* **WORK INSTRUCTION**: Among the entries that follow, find every line with the word "link" and list it.

____ EXERCISE INPUTS

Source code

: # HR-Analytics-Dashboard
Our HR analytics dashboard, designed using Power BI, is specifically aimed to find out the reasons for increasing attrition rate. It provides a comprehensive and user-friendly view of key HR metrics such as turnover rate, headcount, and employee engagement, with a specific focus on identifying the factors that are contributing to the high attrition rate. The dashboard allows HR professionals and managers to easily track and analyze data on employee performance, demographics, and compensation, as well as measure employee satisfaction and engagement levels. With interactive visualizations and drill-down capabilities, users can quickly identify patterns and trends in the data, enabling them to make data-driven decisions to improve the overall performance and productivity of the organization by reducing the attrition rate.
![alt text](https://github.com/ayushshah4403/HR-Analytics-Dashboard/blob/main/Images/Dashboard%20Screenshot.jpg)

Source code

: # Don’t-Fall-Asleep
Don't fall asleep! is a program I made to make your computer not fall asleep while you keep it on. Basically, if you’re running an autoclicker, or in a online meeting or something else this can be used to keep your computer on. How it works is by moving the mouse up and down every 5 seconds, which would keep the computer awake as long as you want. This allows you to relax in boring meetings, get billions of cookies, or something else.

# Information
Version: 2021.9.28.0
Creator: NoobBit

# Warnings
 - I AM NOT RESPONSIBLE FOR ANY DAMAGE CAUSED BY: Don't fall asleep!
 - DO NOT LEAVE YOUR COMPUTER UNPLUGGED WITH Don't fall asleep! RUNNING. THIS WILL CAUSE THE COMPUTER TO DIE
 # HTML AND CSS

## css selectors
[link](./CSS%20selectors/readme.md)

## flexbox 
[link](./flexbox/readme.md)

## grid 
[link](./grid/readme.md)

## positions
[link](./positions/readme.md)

________

* **SOLVED EXERCISE**:
[link](./CSS%20selectors/readme.md)
[link](./flexbox/readme.md)
[link](./grid/readme.md)
[link](./positions/readme.md)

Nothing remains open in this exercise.